However, for reasons that remain unclear, Ghannouchi proceeded to act in ways that provoked concerns that he and his party were overreaching. Such concerns had already emerged when, in the lead-up to the October 2019 elections, Ghannouchi announced he was planning to run for parliament. This was a first: prior to that, he had stayed out of formal politics. He did so not only because he wanted to maintain his special status within Ennahda; equally important is that by not seeking political office, Ghannouchi signaled his readiness to limit his political ambitions—even as he continued to exercise enormous political influence. Now he not only declared that he would aim for parliament in the wake of Ennahda’s victory, but he became speaker of the parliament. From that perch, Ghannouchi nominated Habib Jemli to become prime minister. A career technocrat who had served in the Ennahda-led “troika” government, Jemli was a known (and perhaps malleable) figure; he thus seemed a smart choice. Even so, some secular leaders feared that Jemli was a closet Nahda supporter, or worse, Ghannouchi’s front man. Moussi led the anti-Jemli members of parliament, but her fears were in fact widely shared.

Concerns about Jemli’s ultimate loyalties intensified in January as he began assembling a government. Tensions were then further inflamed when Erdoǧan announced his impending visit to Tunisia. Apart from worries that he would drag Tunisia into the Libyan morass, Erdoǧan’s unexpected presence in Tunis—and his December 25 meeting with Saied—played into the hands of Moussi and her allies who, after all, have always asserted that Erdoǧan’s Justice and Development Party (AKP) is merely an extension of Egypt’s Muslim Brotherhood.
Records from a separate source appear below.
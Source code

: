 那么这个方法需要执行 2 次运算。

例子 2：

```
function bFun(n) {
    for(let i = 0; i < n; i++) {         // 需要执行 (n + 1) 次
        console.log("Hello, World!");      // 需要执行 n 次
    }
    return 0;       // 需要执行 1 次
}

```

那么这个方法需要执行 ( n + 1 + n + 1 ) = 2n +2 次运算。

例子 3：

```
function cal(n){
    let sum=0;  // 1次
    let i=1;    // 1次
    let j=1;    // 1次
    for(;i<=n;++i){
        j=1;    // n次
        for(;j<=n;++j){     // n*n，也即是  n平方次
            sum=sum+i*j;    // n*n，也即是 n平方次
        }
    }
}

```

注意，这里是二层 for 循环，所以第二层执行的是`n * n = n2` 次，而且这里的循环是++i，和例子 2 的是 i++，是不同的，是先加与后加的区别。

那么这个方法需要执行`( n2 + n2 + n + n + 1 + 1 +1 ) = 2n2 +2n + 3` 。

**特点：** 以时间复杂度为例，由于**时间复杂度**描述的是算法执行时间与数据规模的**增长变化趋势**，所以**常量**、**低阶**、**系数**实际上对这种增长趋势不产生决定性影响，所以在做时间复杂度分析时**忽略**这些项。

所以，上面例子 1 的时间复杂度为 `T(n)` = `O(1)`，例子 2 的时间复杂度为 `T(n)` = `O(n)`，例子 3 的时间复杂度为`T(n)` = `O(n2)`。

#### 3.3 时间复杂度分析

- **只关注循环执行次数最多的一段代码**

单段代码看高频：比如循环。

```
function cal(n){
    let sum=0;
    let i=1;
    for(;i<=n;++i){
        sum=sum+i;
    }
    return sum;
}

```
But then Ghannouchi whacked the hornet’s nest by announcing that he was going to fly to Ankara to meet with Erdoǧan. Moussi seized on the moment and organized a petition demanding Ghannouchi’s resignation. Hauled before the National Assembly (NA), he argued that he was not going to Turkey in his capacity as a National Assembly speaker, an explanation that was not well received. In addition, Ghannouchi was not helped by one well-meaning Ennahda spokesman, who added that Ennahda’s leader had a “special relationship” with Erdoǧan. Indeed, on January 10, by a vote of 134 to 72, the NA rejected Jemli’s proposed government. Despite these events, Ghannouchi not only flew to Turkey the very next day, but he dismissed the idea that there was any link between his trip and Jemli’s fall. “Synchronicity does not mean causality,” Ghannouchi explained, using a classic social science maxim that, however clever, did not assuage his growing chorus2 of critics.
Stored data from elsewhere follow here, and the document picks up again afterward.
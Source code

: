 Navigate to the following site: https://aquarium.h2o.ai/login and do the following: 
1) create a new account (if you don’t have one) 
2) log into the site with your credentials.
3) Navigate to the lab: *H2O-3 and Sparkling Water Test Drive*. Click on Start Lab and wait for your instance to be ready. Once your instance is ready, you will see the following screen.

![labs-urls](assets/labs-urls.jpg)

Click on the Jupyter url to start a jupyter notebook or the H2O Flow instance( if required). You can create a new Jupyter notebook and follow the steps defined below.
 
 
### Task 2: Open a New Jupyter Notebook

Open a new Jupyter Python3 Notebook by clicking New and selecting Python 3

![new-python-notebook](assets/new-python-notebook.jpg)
Stumbling Toward a New Government

Following Jemli’s defeat, President Saied invoked his constitutional duty and authority to nominate a new prime minister and government. His nominee is Elias Fakhfakh, a former finance minister who, until recently, belonged to the left-of-center Takattol Movement. Having served as minister of finance in the Ennahda-led troika government, he has a certain level of enduring credibility with that movement. At the same time, Fakhfakh is clearly in the modernist camp, as he demonstrated when he supported amending the inheritance law—a controversial proposition that Ennahda rejected. In short, it would seem that Fakhfakh is well positioned to negotiate a new power-sharing government.
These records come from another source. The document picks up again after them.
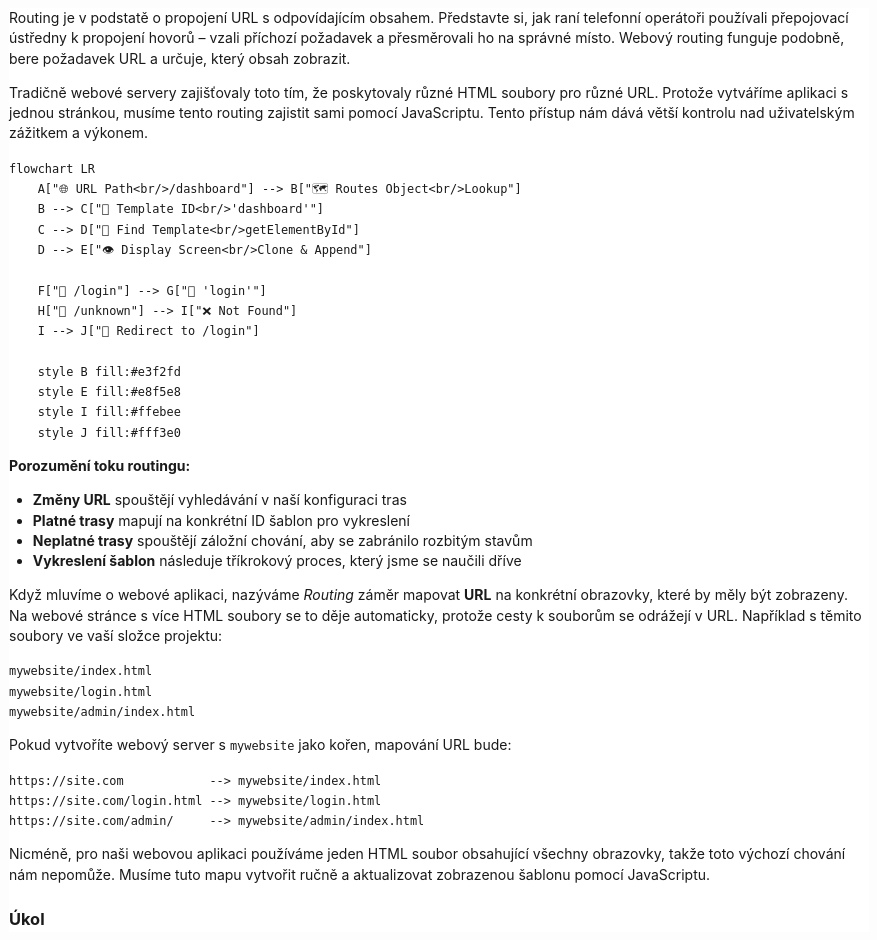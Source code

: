 Routing je v podstatě o propojení URL s odpovídajícím obsahem. Představte si, jak raní telefonní operátoři používali přepojovací ústředny k propojení hovorů – vzali příchozí požadavek a přesměrovali ho na správné místo. Webový routing funguje podobně, bere požadavek URL a určuje, který obsah zobrazit.

Tradičně webové servery zajišťovaly toto tím, že poskytovaly různé HTML soubory pro různé URL. Protože vytváříme aplikaci s jednou stránkou, musíme tento routing zajistit sami pomocí JavaScriptu. Tento přístup nám dává větší kontrolu nad uživatelským zážitkem a výkonem.

```mermaid
flowchart LR
    A["🌐 URL Path<br/>/dashboard"] --> B["🗺️ Routes Object<br/>Lookup"]
    B --> C["🎯 Template ID<br/>'dashboard'"]
    C --> D["📄 Find Template<br/>getElementById"]
    D --> E["👁️ Display Screen<br/>Clone & Append"]
    
    F["📍 /login"] --> G["🎯 'login'"]
    H["📍 /unknown"] --> I["❌ Not Found"]
    I --> J["🔄 Redirect to /login"]
    
    style B fill:#e3f2fd
    style E fill:#e8f5e8
    style I fill:#ffebee
    style J fill:#fff3e0
```

**Porozumění toku routingu:**
- **Změny URL** spouštějí vyhledávání v naší konfiguraci tras
- **Platné trasy** mapují na konkrétní ID šablon pro vykreslení
- **Neplatné trasy** spouštějí záložní chování, aby se zabránilo rozbitým stavům
- **Vykreslení šablon** následuje tříkrokový proces, který jsme se naučili dříve

Když mluvíme o webové aplikaci, nazýváme *Routing* záměr mapovat **URL** na konkrétní obrazovky, které by měly být zobrazeny. Na webové stránce s více HTML soubory se to děje automaticky, protože cesty k souborům se odrážejí v URL. Například s těmito soubory ve vaší složce projektu:

```
mywebsite/index.html
mywebsite/login.html
mywebsite/admin/index.html
```

Pokud vytvoříte webový server s `mywebsite` jako kořen, mapování URL bude:

```
https://site.com            --> mywebsite/index.html
https://site.com/login.html --> mywebsite/login.html
https://site.com/admin/     --> mywebsite/admin/index.html
```

Nicméně, pro naši webovou aplikaci používáme jeden HTML soubor obsahující všechny obrazovky, takže toto výchozí chování nám nepomůže. Musíme tuto mapu vytvořit ručně a aktualizovat zobrazenou šablonu pomocí JavaScriptu.

### Úkol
Fakhfakh is clearly in the modernist camp, as he demonstrated when he supported amending the inheritance law—a controversial proposition that Ennahda rejected.

Seeking to reduce tensions, and declaring that his new cabinet would only include parties that were “aligned with the values of the revolution,”  he offered a proposal that he apparently expected would garner support on both sides of the modernist-Islamist divide: that the new government not include Karoui’s Heart of Tunis and Moussi’s PDL. Fakhfakh’s assumption that his proposal would gain wide support seemed reasonable; after all, these two parties have earned the ire of both modernists and Islamists. To be sure, Heart of Tunis’s Karoui is seen by many as a corrupt businessman who in fact is still under state investigation for money laundering, while PDL leader Moussi’s demand that Islamist parties be banned violates the basic premise of democratic politics, i.e., that all parties that renounce violence and pledge to respect the 2014 Constitution have a legitimate place in Tunisia’s new political system.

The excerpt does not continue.